声明・アピール・決議
安全、安心のJRを労働者の力で構築する決議

 平成17年4月25日、JR福知山線塚口駅・尼崎間において発生した快速(上り)電車の脱線転覆事故は、死者107名、負傷者460名に及ぶJR発足以来の大惨事となった。
 私たちは、亡くなられた方々のご冥福を祈り心から哀悼の意を表するとともに、負傷された方々の一日も早い回復を願っている。そして、二度とこうした悲惨な事故を起こさないため、労働組合と力を合わせて、公共交通機関利用者に資するため抜本的な安全対策の構築に向けて全力で取り組むことを決意した。
 事故原因の究明については、現在も、航空・鉄道事故調査委員会や兵庫県警において調査が行われている。調査により現在までに明らかになったものとしては、事故を起こした電車が伊丹駅でオーバーランし、その遅れを取り戻すために制限速度を毎時30キロメートルも上回る毎時100キロメートル以上のスピードで事故現場のカーブに進入していたこと等が挙げられる。JR西日本には、事故原因究明について事故調査委員会に全面的に協力し、徹底的な事故原因究明を図るとともに、今後抜本的な安全対策を講じることが求められている。
 事故を引き起こした背景には、ATS−P型の設置など安全対策への設備投資の遅れ、運転士が事故やミスを起こした場合の再教育問題等が取り上げられており、JR西日本が営利追及のみに奔走し、公共交通機関として最も重要な安全性の確保を軽視した経営の姿勢があることは明かである。
 昭和62年のJR発足後、JRは、18年間で1万8000人の徹底した人員削減を図り、その結果、現場では要員不足が慢性化することとなった。さらに加えて、JRは、さらなる人件費削減のために契約社員、職員の外注化を拡大し、技術継承問題や年休未消化問題を放置し一向に改善を図ろうとはしなかった。
 他方で、阪神間の競合私鉄との利用者獲得競争に打ち勝つために、列車の増発、スピードアップ化を図り、「余裕時間」ゼロに近い過密ダイヤ、無理なダイヤを維持するための安全軽視の労務管理の強化を図ってきた。
 さらに、安全性を二の次にして「稼ぐ」ことを第一の経営方針にして走り続けるJRに対し、国土交通省は、安全基準さえも「規制緩和」の名のもと事業者任せにし、事実上これを後押ししてきた。これら国土交通省の責任も重大である。

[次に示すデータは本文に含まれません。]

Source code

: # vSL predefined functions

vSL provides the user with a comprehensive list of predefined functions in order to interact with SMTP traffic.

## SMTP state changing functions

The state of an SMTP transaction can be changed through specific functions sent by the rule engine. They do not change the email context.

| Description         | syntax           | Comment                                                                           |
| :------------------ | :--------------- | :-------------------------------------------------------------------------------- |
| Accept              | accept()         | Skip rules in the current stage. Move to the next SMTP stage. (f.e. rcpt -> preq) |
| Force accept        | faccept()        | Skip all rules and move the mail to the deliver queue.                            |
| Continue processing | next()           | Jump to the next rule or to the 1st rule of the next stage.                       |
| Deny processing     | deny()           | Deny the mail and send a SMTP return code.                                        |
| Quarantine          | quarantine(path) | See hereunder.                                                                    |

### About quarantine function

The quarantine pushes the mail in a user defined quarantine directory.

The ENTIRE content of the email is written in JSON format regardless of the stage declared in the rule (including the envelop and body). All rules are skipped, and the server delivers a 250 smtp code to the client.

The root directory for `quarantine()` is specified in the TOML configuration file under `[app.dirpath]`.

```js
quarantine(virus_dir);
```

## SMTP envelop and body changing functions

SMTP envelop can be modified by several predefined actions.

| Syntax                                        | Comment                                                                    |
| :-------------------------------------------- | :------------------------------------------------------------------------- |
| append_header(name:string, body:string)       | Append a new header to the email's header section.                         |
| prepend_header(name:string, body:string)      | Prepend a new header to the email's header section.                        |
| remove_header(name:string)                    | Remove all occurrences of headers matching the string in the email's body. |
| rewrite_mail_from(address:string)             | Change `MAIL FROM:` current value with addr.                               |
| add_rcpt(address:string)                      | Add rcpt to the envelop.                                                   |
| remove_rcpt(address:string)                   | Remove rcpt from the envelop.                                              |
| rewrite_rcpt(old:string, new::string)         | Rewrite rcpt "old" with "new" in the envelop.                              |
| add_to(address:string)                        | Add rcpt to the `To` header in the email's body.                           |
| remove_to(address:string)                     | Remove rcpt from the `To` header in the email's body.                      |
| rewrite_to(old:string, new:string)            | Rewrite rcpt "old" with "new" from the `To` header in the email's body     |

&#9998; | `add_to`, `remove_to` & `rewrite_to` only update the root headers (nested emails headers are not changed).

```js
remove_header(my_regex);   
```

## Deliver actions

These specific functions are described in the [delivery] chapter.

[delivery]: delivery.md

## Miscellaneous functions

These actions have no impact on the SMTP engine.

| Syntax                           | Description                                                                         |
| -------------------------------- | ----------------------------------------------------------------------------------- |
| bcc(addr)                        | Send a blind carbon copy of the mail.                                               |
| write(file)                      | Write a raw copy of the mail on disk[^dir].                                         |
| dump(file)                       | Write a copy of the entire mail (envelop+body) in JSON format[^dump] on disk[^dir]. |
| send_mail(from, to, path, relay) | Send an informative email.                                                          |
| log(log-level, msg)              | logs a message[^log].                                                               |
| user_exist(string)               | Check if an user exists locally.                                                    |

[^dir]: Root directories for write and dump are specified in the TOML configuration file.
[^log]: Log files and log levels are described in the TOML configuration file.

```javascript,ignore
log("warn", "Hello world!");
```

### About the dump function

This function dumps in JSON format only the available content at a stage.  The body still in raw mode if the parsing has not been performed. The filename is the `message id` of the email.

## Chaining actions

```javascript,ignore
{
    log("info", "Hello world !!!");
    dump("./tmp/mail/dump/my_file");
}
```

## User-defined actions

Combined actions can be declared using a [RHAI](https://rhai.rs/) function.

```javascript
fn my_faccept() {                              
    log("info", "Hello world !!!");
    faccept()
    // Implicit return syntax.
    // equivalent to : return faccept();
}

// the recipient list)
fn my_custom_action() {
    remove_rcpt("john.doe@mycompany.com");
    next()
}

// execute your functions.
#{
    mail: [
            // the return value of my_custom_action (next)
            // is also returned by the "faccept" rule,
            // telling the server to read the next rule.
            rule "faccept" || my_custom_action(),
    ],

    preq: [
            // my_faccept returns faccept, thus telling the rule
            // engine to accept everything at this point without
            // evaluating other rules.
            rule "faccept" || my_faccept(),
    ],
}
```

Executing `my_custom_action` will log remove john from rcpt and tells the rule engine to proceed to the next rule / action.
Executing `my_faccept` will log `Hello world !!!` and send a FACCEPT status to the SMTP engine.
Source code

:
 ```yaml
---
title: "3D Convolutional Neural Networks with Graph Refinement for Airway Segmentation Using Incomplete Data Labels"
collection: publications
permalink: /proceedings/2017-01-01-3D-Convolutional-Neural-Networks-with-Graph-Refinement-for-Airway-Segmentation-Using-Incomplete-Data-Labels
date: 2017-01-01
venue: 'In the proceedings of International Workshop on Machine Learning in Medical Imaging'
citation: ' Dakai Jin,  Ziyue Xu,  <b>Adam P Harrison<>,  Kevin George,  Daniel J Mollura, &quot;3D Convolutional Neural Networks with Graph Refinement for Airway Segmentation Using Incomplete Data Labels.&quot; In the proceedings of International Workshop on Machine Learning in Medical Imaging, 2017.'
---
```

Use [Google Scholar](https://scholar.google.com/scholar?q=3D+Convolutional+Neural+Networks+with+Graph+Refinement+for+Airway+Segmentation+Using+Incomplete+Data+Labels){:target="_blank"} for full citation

 事故から約3か月後にあたる7月22日、国労、建交労、大阪労連、民法協の4者で本件事故を引き起こした背景事情を検証する趣旨でシンポジウムを行った。シンポジウムに先駆けて、民法協で現職の運転士、車掌に対して労働実態アンケートを実施したところ、当初の予想以上に詳細な回答が多数得ることができた。かかる結果は、単なるアンケートに止まらず、現場の乗務員から私たちに対する切実な訴えであると受けとめている。
 私たちは、今回のような事故を二度と引き起こしてはならないという強い決意のもと、法律家、労働組合ともに討議を重ねながら、JR西日本に対しては、ATS−P型の設置や乗務員教育の改善・見直し、過密ダイヤ解消に向けた「余裕時間」を確保可能なダイヤ改正、そして社外の専門化を入れた「対策委員会」の設置などを要求している。また、国土交通省に対しては、安全の基準を設け、鉄道事故の専門官の増員を求めている。

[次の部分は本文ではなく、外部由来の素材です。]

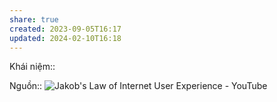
 ```yaml
---
share: true
created: 2023-09-05T16:17
updated: 2024-02-10T16:18
---
```


Khái niệm:: 

Nguồn:: ![Jakob's Law of Internet User Experience - YouTube](https://youtu.be/wzb4mK9DiHM?si=549zqf1mBB76ZazZ) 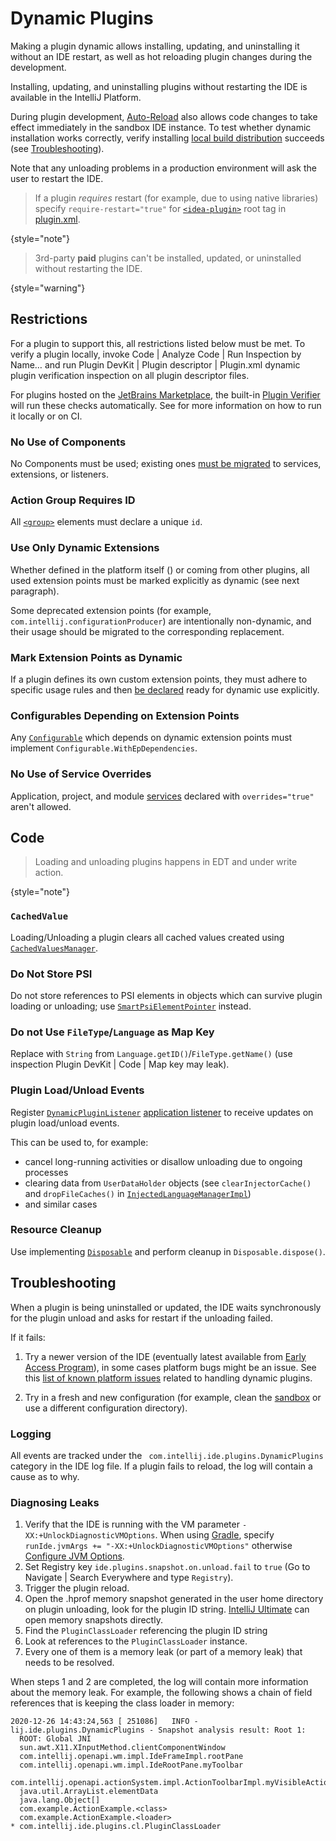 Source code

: <!-- Copyright 2000-2024 JetBrains s.r.o. and contributors. Use of this source code is governed by the Apache 2.0 license. -->

# Dynamic Plugins
<primary-label ref="2020.1"/>

<link-summary>Making a plugin dynamic allows installing, updating, and uninstalling it without an IDE restart, as well as hot reloading plugin changes during the development.</link-summary>

Installing, updating, and uninstalling plugins without restarting the IDE is available in the IntelliJ Platform.

During plugin development, [Auto-Reload](ide_development_instance.md#enabling-auto-reload) also allows code changes to take effect immediately in the sandbox IDE instance.
To test whether dynamic installation works correctly, verify installing [local build distribution](publishing_plugin.md#building-distribution) succeeds (see [Troubleshooting](#troubleshooting)).

Note that any unloading problems in a production environment will ask the user to restart the IDE.

> If a plugin _requires_ restart (for example, due to using native libraries) specify `require-restart="true"` for [`<idea-plugin>`](plugin_configuration_file.md#idea-plugin) root tag in <path>[plugin.xml](plugin_configuration_file.md)</path>.
>
{style="note"}

> 3rd-party **paid** plugins can't be installed, updated, or uninstalled without restarting the IDE.
>
{style="warning"}

## Restrictions

For a plugin to support this, all restrictions listed below must be met.
To verify a plugin locally, invoke <ui-path>Code | Analyze Code | Run Inspection by Name…</ui-path> and run <control>Plugin DevKit | Plugin descriptor | Plugin.xml dynamic plugin verification</control> inspection on all plugin descriptor files.

For plugins hosted on the [JetBrains Marketplace](https://plugins.jetbrains.com), the built-in [Plugin Verifier](https://blog.jetbrains.com/platform/2018/07/plugins-repository-now-integrates-with-the-plugin-verification-tool/) will run these checks automatically.
See [](verifying_plugin_compatibility.md#plugin-verifier) for more information on how to run it locally or on CI.

### No Use of Components

No Components must be used; existing ones [must be migrated](plugin_components.md) to services, extensions, or listeners.

### Action Group Requires ID

All [`<group>`](plugin_configuration_file.md#idea-plugin__actions__group) elements must declare a unique `id`.

### Use Only Dynamic Extensions

Whether defined in the platform itself ([](intellij_platform_extension_point_list.md)) or coming from other plugins, all used extension points must be marked explicitly as dynamic (see next paragraph).

Some deprecated extension points (for example, `com.intellij.configurationProducer`) are intentionally non-dynamic, and their usage should be migrated to the corresponding replacement.

### Mark Extension Points as Dynamic

If a plugin defines its own custom extension points, they must adhere to specific usage rules and then [be declared](plugin_extension_points.md#dynamic-extension-points) ready for dynamic use explicitly.

### Configurables Depending on Extension Points

Any [`Configurable`](%gh-ic%/platform/ide-core/src/com/intellij/openapi/options/Configurable.java) which depends on dynamic extension points must implement `Configurable.WithEpDependencies`.

### No Use of Service Overrides

Application, project, and module [services](plugin_services.md) declared with `overrides="true"` aren't allowed.

## Code

> Loading and unloading plugins happens in EDT and under write action.
>
{style="note"}

### `CachedValue`

Loading/Unloading a plugin clears all cached values created using [`CachedValuesManager`](%gh-ic%/platform/core-api/src/com/intellij/psi/util/CachedValuesManager.java).

### Do Not Store PSI

Do not store references to PSI elements in objects which can survive plugin loading or unloading; use [`SmartPsiElementPointer`](%gh-ic%/platform/core-api/src/com/intellij/psi/SmartPsiElementPointer.java) instead.

### Do not Use `FileType`/`Language` as Map Key

Replace with `String` from `Language.getID()`/`FileType.getName()` (use inspection <control>Plugin DevKit | Code | Map key may leak</control>).

### Plugin Load/Unload Events

Register [`DynamicPluginListener`](%gh-ic%/platform/core-api/src/com/intellij/ide/plugins/DynamicPluginListener.kt) [application listener](plugin_listeners.md) to receive updates on plugin load/unload events.

This can be used to, for example:
- cancel long-running activities or disallow unloading due to ongoing processes
- clearing data from `UserDataHolder` objects (see `clearInjectorCache()` and `dropFileCaches()` in [`InjectedLanguageManagerImpl`](%gh-ic%/platform/analysis-impl/src/com/intellij/psi/impl/source/tree/injected/InjectedLanguageManagerImpl.java))
- and similar cases

### Resource Cleanup

Use [](plugin_services.md) implementing [`Disposable`](%gh-ic%/platform/util/src/com/intellij/openapi/Disposable.java) and perform cleanup in `Disposable.dispose()`.

## Troubleshooting

When a plugin is being uninstalled or updated, the IDE waits synchronously for the plugin unload and asks for restart if the unloading failed.

If it fails:

1. Try a newer version of the IDE (eventually latest available from [Early Access Program](https://eap.jetbrains.com)), in some cases platform bugs might be an issue.
   See this [list of known platform issues](https://youtrack.jetbrains.com/issues/IDEA?q=%23dynamic-plugins%20) related to handling dynamic plugins.

2. Try in a fresh and new configuration (for example, clean the [sandbox](ide_development_instance.md#the-development-instance-sandbox-directory) or use a different configuration directory).

### Logging

All events are tracked under the ` com.intellij.ide.plugins.DynamicPlugins` category in the IDE log file.
If a plugin fails to reload, the log will contain a cause as to why.

### Diagnosing Leaks

<procedure title="Finding leaks preventing unload">

1. Verify that the IDE is running with the VM parameter `-XX:+UnlockDiagnosticVMOptions`. When using [Gradle](configuring_plugin_project.md), specify `runIde.jvmArgs += "-XX:+UnlockDiagnosticVMOptions"` otherwise [Configure JVM Options](https://www.jetbrains.com/help/idea/tuning-the-ide.html#procedure-jvm-options).
2. Set Registry key `ide.plugins.snapshot.on.unload.fail` to `true` (Go to <ui-path>Navigate | Search Everywhere</ui-path> and type `Registry`).
3. Trigger the plugin reload.
4. Open the <path>.hprof</path> memory snapshot generated in the user home directory on plugin unloading, look for the plugin ID string. [IntelliJ Ultimate](https://www.jetbrains.com/help/idea/analyze-hprof-memory-snapshots.html) can open memory snapshots directly.
5. Find the `PluginClassLoader` referencing the plugin ID string
6. Look at references to the `PluginClassLoader` instance.
7. Every one of them is a memory leak (or part of a memory leak) that needs to be resolved.

</procedure>

When steps 1 and 2 are completed, the log will contain more information about the memory leak.
For example, the following shows a chain of field references that is keeping the class loader in memory:

```
2020-12-26 14:43:24,563 [ 251086]   INFO - lij.ide.plugins.DynamicPlugins - Snapshot analysis result: Root 1:
  ROOT: Global JNI
  sun.awt.X11.XInputMethod.clientComponentWindow
  com.intellij.openapi.wm.impl.IdeFrameImpl.rootPane
  com.intellij.openapi.wm.impl.IdeRootPane.myToolbar
  com.intellij.openapi.actionSystem.impl.ActionToolbarImpl.myVisibleActions
  java.util.ArrayList.elementData
  java.lang.Object[]
  com.example.ActionExample.<class>
  com.example.ActionExample.<loader>
* com.intellij.ide.plugins.cl.PluginClassLoader
```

 JR西日本は、事故発生後2か月経たないうちの6月19日、福知山線の運転を再開した。私たちは、JR西日本が「営利優先」から「安全第一」に企業理念を変えること、「命令と服従」「事実隠ぺい」をもたらす労務管理を改め、不当労働行為を根絶して正常な労使関係を確立することなど、安全輸送の確率と健康で安心して働ける労働条件の改善を列車の両輪として、JR西日本、ひいてはそれを後押ししてきた政府の責任を追及していくことを決意する。また、JRに働く全ての労働者と公共交通機関の利用者との連帯、共同を強めることにより、安全輸送の確立と公共交通に対する利用者からの信頼の回復を目指して奮闘することを誓う。